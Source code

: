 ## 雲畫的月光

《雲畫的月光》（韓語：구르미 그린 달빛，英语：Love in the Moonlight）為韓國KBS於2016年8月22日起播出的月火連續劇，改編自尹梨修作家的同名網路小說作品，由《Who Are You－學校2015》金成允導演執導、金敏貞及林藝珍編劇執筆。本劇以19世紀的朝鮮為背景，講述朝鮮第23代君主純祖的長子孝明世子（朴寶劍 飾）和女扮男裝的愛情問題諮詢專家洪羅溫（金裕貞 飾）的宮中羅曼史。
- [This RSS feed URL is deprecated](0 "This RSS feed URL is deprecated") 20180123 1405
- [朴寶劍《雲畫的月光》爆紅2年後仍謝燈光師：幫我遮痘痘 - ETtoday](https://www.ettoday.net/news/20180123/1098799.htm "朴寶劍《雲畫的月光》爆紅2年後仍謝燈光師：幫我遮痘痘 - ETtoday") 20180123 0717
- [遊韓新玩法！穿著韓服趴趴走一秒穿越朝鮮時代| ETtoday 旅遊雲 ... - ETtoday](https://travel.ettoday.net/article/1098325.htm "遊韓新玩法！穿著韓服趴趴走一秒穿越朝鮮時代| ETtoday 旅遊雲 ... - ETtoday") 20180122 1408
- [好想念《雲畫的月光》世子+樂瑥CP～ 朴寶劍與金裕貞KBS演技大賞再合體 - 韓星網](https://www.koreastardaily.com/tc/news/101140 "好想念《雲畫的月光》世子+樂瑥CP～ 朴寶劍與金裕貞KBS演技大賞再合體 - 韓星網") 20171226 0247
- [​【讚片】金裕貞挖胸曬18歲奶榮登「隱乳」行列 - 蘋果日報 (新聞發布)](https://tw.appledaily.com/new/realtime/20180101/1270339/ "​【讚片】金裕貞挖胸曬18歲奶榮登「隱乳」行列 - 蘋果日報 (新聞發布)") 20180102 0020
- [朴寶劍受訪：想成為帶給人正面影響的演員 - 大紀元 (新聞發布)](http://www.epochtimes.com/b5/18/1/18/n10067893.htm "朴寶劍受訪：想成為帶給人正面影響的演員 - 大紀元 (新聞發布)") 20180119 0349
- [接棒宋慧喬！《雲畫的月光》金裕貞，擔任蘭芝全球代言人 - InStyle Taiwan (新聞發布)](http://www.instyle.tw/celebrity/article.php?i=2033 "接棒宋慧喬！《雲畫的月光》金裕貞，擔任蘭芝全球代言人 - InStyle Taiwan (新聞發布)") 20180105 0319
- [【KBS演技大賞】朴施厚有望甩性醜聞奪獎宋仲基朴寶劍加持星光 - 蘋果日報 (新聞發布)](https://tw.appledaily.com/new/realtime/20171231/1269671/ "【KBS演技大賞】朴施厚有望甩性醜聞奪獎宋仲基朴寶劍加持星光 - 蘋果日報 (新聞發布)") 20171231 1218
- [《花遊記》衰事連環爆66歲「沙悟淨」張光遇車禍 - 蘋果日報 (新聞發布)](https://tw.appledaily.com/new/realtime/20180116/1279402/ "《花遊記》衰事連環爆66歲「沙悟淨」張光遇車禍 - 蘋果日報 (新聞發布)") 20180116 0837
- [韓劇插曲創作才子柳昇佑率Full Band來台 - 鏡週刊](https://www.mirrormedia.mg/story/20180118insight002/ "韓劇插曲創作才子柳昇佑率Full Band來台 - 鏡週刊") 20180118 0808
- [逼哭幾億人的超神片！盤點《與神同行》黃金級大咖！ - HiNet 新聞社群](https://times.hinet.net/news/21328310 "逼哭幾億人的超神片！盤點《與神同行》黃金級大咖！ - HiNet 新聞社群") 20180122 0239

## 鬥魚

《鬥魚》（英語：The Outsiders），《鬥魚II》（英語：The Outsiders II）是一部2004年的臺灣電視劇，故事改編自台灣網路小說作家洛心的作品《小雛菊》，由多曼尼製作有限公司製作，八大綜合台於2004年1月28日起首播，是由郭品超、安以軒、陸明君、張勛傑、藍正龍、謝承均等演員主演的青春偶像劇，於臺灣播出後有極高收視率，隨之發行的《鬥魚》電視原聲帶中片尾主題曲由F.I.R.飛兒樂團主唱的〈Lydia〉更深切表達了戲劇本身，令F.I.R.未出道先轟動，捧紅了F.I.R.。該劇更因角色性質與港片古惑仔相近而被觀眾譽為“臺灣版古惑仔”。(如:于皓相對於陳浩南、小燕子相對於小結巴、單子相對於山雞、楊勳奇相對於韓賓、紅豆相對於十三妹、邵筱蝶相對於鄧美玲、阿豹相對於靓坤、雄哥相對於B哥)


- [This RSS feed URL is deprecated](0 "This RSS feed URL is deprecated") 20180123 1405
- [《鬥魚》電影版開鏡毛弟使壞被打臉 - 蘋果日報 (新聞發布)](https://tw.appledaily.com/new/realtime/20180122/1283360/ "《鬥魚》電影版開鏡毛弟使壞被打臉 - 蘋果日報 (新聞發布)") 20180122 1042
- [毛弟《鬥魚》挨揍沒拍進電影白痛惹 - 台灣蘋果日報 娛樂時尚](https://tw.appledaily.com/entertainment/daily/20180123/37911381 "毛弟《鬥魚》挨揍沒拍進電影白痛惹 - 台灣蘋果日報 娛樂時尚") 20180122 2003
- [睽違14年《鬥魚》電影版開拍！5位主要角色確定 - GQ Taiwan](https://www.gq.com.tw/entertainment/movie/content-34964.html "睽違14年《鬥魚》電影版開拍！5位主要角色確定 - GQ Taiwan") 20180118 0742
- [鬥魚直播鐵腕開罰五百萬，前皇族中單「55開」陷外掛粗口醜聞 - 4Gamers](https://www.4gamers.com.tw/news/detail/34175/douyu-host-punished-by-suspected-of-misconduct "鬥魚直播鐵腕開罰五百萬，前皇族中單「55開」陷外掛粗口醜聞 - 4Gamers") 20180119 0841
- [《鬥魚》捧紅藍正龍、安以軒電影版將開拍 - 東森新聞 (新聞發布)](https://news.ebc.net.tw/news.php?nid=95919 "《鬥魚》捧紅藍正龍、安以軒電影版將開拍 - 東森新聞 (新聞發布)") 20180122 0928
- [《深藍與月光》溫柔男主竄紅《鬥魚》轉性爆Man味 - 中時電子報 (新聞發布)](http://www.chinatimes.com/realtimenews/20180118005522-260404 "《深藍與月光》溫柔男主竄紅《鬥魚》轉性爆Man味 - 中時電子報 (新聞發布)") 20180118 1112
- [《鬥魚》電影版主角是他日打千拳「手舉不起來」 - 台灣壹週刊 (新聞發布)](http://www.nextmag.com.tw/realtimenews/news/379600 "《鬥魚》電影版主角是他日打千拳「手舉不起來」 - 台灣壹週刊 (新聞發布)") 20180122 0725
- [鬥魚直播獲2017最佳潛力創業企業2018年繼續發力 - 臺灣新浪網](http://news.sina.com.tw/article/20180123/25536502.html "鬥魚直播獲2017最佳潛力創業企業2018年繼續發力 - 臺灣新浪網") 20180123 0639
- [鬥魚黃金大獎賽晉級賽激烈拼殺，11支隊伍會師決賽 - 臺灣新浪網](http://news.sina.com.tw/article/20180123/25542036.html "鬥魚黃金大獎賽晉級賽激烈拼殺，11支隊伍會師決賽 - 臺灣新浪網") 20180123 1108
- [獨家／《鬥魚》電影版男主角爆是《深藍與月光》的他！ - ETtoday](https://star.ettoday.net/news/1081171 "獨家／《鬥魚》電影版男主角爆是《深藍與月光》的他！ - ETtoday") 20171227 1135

**********

With the first line of the material as the start and the line containing "- [接棒宋慧喬！《雲畫的月光》金裕貞，擔任蘭芝全球代言人 - InStyle" as the end, repeat that span exactly and add nothing.

Source code

: ## 雲畫的月光

《雲畫的月光》（韓語：구르미 그린 달빛，英语：Love in the Moonlight）為韓國KBS於2016年8月22日起播出的月火連續劇，改編自尹梨修作家的同名網路小說作品，由《Who Are You－學校2015》金成允導演執導、金敏貞及林藝珍編劇執筆。本劇以19世紀的朝鮮為背景，講述朝鮮第23代君主純祖的長子孝明世子（朴寶劍 飾）和女扮男裝的愛情問題諮詢專家洪羅溫（金裕貞 飾）的宮中羅曼史。
- [This RSS feed URL is deprecated](0 "This RSS feed URL is deprecated") 20180123 1405
- [朴寶劍《雲畫的月光》爆紅2年後仍謝燈光師：幫我遮痘痘 - ETtoday](https://www.ettoday.net/news/20180123/1098799.htm "朴寶劍《雲畫的月光》爆紅2年後仍謝燈光師：幫我遮痘痘 - ETtoday") 20180123 0717
- [遊韓新玩法！穿著韓服趴趴走一秒穿越朝鮮時代| ETtoday 旅遊雲 ... - ETtoday](https://travel.ettoday.net/article/1098325.htm "遊韓新玩法！穿著韓服趴趴走一秒穿越朝鮮時代| ETtoday 旅遊雲 ... - ETtoday") 20180122 1408
- [好想念《雲畫的月光》世子+樂瑥CP～ 朴寶劍與金裕貞KBS演技大賞再合體 - 韓星網](https://www.koreastardaily.com/tc/news/101140 "好想念《雲畫的月光》世子+樂瑥CP～ 朴寶劍與金裕貞KBS演技大賞再合體 - 韓星網") 20171226 0247
- [​【讚片】金裕貞挖胸曬18歲奶榮登「隱乳」行列 - 蘋果日報 (新聞發布)](https://tw.appledaily.com/new/realtime/20180101/1270339/ "​【讚片】金裕貞挖胸曬18歲奶榮登「隱乳」行列 - 蘋果日報 (新聞發布)") 20180102 0020
- [朴寶劍受訪：想成為帶給人正面影響的演員 - 大紀元 (新聞發布)](http://www.epochtimes.com/b5/18/1/18/n10067893.htm "朴寶劍受訪：想成為帶給人正面影響的演員 - 大紀元 (新聞發布)") 20180119 0349
- [接棒宋慧喬！《雲畫的月光》金裕貞，擔任蘭芝全球代言人 - InStyle Taiwan (新聞發布)](http://www.instyle.tw/celebrity/article.php?i=2033 "接棒宋慧喬！《雲畫的月光》金裕貞，擔任蘭芝全球代言人 - InStyle Taiwan (新聞發布)") 20180105 0319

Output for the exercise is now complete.